Katie Keddy and Amy Hill share a love of the land and both appreciate the joys and challenges of raising families, but this year both farmers are struggling to keep up with their chores while looking after their children.
"We're trying to get in irrigation for the year right now and getting all of our greenhouses planted up, and you can't get that done when you have a one-year-old pulling plants out behind you," said Hill.
"You can't get it done when you have to stop 100 times to do snacks and diaper changes and nursing and all of those things."
Hill co-owns Snowy River Farms, a livestock and vegetable operation in Cooks Brook, near Shubenacadie, N.S. Her son, Ezekiel, is one and her daughter, Ayla, is six.
Keddy has two boys, Charlie, 7, and Ben, 5, and is trying to deal with the planting season at Charles Keddy Farm Ltd. in Kentville, N.S., in the midst of the COVID-19 pandemic.
"We are all going into the most important and busiest time of our years and we're going into this, this year with a reduced labour force," said Keddy.
Both women understand the need to close schools during the pandemic and the decision to restrict contact to immediate family members.
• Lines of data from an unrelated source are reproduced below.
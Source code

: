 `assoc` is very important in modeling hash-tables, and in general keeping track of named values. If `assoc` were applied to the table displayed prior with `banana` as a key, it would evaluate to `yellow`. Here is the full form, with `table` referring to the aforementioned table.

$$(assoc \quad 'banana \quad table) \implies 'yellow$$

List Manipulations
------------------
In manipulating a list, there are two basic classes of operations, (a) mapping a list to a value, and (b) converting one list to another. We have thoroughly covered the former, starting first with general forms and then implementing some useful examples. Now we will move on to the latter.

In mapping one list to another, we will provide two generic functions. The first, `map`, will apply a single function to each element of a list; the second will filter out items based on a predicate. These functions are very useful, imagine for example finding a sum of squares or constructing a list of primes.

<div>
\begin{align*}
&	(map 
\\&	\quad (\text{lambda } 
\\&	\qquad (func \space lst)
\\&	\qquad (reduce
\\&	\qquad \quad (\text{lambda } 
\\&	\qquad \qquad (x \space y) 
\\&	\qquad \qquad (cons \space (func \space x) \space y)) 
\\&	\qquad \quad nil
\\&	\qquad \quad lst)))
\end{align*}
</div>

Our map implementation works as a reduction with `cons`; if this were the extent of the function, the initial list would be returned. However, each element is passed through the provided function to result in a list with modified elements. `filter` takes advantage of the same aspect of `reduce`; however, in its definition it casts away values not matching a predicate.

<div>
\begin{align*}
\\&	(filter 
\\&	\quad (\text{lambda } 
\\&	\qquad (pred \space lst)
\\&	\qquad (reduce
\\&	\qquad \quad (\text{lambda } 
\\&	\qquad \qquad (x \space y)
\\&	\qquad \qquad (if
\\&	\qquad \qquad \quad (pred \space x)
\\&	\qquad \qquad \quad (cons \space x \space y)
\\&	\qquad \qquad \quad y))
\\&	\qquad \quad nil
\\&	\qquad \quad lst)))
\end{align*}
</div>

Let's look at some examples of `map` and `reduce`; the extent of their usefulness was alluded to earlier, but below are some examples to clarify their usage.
But neither believes the federal or provincial governments understand the full impact of those measures on farm families.
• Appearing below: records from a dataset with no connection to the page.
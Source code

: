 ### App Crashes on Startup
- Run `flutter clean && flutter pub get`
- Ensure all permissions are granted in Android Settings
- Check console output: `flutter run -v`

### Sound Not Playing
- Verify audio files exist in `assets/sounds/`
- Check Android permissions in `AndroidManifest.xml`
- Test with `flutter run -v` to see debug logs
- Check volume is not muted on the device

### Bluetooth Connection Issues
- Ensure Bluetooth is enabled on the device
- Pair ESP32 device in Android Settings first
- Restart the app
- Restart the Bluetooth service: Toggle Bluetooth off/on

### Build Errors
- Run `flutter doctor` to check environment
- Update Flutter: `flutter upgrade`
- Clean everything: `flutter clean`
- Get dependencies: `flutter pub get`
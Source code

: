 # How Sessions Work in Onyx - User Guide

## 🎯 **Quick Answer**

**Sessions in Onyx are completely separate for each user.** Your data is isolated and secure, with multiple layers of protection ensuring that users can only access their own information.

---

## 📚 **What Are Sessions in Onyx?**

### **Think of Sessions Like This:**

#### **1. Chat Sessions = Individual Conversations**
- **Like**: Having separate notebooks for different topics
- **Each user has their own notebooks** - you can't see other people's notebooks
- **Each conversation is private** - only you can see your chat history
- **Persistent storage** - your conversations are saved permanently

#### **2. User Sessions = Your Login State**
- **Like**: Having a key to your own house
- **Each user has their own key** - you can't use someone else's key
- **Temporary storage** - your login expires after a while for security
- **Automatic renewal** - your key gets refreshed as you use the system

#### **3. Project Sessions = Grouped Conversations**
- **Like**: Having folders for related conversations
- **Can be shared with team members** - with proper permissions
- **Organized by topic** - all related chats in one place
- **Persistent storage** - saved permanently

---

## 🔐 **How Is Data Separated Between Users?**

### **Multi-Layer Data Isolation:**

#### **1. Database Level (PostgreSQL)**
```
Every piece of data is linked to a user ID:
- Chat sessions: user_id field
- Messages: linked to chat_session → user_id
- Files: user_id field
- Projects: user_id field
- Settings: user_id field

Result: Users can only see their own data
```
"The workload increased much greater than it usually, and it's already a heavy workload at this time of the year," said Hill. "We have felt like we are drowning since early March. Every days feel like you're running from a bear."
Keddy, in her role as president of the Kings County Federation of Agriculture, has been calling on Premier Stephen McNeil to provide financial help to farm families so they can hire someone to mind their children.
She notes P.E.I. now has a $75 a week allowance to help qualifying families with child-care costs, and in a May 19 letter to the premier she said a program is needed in Nova Scotia "so our farm families can continue to efficiently, and safely produce food for Canadian families."
She wrote him again last week as part of a group of women farmers, the Maritime Ag Women's Network, after hearing McNeil talk publicly about how health-care workers had been able to find child care for their children.
The premier had suggested the issue had been "organically dealt with" through support in the community or small daycares that were looking after the children of front-line health workers.
"While this was in reference primarily to Healthcare workers, others working in essential services, in this instance, Agriculture, are still struggling," said the letter signed by Keddy and Amy VanderHeide, who co-founded the group that represents close to 1,000 women across the Maritime region.
Keddy said she's not received a response from the premier.
"His comments that it is being covered organically by communities, you know it is because it has to be and it's falling primarily on women," said Keddy. "For me, I had to take a step back to stay home with the kids in the beginning."
Keddy said she's been informed federal aid aimed at helping farmers cannot be used to pay for child care.
Hill described herself as "beyond frustrated" by the situation.
"I would love to see Stephen McNeil up there trying to do his press conference while he has a kid requesting snacks and somebody else saying that they're tired and, like, a Paw Patrol episode playing in the background," she said. "That's what it is to try to do a job with children."
Although the provincial government is working on a plan to re-establish child-care services by mid-June, daycare is not a realistic option for many farm families who would prefer to have their children looked after in their homes.
"There is no organic child care in the province, especially not rurally," said Hill. "It doesn't exist.
"The world is stressed out, and then the agricultural community is just trying to claw their way though this season right now and it feels like the government doesn't see us."
Worried about the future
Keddy is worried a second wave of the COVID-19 virus expected next fall might make a bad situation worse.
"We hope schools will be back to normal in September, but I have my doubts that that'll be case so then we're going into harvest with exactly the same issues," she said.
And that would make what may now look like a rural issue, very much an urban one, according to Keddy.
"You know people are worried about our food supply and that there will be enough food coming along at harvest time, one directly affects the other."